Listed records START
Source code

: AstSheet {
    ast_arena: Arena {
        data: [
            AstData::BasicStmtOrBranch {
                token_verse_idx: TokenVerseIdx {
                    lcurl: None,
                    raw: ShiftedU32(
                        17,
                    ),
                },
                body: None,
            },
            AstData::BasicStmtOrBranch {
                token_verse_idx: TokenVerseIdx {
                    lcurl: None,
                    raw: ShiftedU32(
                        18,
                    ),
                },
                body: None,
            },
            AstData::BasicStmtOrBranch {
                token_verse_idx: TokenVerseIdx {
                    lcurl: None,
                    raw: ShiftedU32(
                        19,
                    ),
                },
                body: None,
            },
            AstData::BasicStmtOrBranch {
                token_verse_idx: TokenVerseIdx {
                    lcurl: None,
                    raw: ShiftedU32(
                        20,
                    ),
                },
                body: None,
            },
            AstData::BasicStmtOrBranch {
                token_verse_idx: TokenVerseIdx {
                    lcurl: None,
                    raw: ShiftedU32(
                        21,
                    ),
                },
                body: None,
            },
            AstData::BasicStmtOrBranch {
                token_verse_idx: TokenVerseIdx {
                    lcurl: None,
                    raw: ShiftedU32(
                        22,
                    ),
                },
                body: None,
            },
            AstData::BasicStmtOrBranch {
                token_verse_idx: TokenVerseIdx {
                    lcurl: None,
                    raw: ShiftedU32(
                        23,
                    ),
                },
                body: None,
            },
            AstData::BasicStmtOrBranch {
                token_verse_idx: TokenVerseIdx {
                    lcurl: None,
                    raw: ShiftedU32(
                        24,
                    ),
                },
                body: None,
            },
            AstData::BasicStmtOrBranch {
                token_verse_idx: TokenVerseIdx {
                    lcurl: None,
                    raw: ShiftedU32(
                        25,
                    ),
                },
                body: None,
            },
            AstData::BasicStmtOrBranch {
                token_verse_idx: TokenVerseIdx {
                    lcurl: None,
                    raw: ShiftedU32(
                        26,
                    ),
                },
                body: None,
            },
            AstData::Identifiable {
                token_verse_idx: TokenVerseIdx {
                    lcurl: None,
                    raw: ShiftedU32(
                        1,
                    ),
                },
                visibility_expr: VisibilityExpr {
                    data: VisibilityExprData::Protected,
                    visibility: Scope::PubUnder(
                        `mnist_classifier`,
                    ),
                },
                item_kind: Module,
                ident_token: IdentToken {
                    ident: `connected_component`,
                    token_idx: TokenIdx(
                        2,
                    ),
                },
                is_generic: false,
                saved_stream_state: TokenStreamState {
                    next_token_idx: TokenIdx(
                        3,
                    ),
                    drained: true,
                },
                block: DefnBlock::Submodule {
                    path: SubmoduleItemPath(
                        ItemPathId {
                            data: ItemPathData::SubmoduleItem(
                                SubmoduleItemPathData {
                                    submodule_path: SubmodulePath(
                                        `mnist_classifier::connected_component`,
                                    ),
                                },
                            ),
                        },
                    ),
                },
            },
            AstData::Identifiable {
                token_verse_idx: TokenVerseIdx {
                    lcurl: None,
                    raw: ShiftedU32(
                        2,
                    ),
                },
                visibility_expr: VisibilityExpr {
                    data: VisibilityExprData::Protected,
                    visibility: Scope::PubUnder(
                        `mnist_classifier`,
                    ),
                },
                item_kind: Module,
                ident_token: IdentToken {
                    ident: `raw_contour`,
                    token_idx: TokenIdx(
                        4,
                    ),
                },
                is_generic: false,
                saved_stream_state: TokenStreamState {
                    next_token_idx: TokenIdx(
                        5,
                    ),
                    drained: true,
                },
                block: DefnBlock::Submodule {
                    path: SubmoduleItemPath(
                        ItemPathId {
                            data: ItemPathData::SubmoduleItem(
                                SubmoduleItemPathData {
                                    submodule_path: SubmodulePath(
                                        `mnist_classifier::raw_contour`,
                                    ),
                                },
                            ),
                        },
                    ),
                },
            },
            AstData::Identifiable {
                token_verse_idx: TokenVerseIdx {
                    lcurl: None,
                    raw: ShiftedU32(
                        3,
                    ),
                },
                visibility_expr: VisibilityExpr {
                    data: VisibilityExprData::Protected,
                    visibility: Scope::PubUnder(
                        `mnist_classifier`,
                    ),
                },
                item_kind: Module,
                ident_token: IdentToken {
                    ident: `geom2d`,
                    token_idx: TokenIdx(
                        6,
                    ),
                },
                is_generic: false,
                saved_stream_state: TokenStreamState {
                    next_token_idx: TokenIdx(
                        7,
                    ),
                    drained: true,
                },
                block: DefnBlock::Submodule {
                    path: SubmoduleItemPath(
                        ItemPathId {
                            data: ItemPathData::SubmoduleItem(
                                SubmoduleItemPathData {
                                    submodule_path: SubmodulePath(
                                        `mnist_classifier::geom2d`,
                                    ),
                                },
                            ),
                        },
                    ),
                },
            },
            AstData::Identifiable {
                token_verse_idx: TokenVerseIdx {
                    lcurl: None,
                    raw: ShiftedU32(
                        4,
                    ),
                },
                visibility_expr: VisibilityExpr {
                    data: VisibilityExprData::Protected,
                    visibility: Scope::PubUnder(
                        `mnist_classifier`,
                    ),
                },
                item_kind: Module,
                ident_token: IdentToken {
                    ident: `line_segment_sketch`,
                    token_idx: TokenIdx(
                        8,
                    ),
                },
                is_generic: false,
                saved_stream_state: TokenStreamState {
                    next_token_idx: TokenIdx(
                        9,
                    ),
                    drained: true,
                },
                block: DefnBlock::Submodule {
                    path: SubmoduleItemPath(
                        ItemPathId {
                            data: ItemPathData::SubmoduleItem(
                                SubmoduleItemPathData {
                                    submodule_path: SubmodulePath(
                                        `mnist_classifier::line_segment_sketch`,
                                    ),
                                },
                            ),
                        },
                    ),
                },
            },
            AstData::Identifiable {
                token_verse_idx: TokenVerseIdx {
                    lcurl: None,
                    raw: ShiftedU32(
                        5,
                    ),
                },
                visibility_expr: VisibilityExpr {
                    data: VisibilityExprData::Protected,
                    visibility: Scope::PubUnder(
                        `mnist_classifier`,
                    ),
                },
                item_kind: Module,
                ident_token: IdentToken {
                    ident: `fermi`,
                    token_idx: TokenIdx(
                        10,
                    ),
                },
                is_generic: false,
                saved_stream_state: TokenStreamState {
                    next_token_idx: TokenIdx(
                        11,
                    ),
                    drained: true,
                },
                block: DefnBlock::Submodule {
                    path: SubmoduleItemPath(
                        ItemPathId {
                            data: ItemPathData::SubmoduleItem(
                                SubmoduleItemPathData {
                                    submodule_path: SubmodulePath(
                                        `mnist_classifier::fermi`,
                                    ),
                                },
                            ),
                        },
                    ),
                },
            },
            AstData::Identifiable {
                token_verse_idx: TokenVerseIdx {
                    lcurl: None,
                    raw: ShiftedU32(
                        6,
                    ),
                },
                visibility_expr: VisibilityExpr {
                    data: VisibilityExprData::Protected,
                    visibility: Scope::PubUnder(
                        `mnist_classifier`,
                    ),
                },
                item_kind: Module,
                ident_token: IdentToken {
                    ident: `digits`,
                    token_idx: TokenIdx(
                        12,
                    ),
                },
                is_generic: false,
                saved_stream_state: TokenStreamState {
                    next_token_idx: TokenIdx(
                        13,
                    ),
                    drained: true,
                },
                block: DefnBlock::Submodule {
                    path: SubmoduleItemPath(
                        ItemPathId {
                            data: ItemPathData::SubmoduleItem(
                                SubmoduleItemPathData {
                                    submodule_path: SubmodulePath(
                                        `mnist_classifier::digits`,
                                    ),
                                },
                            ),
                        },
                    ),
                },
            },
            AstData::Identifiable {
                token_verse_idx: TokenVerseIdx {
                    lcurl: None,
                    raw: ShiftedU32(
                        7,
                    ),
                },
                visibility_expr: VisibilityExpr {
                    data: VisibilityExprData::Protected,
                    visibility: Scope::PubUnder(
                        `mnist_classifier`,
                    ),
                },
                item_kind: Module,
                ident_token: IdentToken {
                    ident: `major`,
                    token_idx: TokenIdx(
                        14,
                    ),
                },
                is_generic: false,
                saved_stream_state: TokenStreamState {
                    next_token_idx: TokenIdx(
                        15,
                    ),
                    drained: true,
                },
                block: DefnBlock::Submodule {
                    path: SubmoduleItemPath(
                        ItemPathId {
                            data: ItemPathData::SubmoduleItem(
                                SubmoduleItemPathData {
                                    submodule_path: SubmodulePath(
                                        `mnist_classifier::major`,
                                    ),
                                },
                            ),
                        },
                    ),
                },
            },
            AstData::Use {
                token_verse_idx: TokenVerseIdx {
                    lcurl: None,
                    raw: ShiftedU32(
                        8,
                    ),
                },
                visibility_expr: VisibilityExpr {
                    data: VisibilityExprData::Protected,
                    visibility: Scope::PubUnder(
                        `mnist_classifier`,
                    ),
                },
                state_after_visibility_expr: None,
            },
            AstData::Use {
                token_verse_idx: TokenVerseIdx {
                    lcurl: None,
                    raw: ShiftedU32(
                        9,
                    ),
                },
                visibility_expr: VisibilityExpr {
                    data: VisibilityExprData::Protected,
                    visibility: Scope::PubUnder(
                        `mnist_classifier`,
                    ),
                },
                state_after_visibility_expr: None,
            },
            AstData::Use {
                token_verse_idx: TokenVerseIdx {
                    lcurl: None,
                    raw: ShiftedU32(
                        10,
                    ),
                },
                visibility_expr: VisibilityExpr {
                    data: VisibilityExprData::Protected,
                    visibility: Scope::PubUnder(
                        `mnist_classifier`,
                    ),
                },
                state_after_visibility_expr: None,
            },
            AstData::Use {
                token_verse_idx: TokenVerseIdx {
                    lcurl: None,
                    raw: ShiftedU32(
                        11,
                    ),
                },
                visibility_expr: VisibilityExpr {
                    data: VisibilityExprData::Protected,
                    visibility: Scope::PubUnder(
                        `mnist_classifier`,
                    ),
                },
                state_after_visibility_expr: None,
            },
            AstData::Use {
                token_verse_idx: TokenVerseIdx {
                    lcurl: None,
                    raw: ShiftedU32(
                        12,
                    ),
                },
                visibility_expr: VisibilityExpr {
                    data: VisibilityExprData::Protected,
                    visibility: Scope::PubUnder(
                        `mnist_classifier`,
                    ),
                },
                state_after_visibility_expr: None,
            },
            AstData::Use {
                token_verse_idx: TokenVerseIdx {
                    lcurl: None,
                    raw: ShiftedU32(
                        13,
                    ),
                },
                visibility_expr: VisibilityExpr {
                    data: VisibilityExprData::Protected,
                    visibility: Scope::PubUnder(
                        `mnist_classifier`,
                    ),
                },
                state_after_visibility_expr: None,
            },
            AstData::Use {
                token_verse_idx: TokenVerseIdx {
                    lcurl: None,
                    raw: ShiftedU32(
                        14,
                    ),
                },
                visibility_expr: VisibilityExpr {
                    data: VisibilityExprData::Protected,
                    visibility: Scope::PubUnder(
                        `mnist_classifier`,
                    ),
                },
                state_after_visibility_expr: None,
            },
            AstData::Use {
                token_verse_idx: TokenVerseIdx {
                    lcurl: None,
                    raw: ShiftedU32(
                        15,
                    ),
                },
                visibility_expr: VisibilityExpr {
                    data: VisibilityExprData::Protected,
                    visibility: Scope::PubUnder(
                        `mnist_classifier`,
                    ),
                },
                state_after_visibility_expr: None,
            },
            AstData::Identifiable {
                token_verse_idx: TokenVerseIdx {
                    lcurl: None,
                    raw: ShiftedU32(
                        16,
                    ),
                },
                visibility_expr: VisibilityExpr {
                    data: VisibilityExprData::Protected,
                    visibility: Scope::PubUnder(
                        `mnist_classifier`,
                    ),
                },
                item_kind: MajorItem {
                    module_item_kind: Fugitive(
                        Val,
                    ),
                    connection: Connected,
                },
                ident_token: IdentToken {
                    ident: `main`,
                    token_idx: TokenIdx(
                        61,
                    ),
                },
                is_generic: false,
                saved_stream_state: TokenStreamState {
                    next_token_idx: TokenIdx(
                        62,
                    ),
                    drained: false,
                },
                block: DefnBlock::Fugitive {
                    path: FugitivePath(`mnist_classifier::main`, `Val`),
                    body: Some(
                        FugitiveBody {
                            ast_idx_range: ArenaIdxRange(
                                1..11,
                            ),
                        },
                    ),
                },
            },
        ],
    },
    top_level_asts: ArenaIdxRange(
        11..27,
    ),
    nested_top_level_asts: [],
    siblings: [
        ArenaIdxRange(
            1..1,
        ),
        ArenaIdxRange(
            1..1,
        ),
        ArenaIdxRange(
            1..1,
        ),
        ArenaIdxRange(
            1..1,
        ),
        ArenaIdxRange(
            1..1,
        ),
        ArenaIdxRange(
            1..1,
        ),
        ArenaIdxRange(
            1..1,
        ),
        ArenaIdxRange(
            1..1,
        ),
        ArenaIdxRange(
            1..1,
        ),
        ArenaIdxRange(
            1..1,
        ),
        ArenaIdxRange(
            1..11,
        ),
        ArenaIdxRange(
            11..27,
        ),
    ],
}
Listed records END
Filter the entries above and return only the lines holding "fermi".

                    ident: `fermi`,
                                        `mnist_classifier::fermi`,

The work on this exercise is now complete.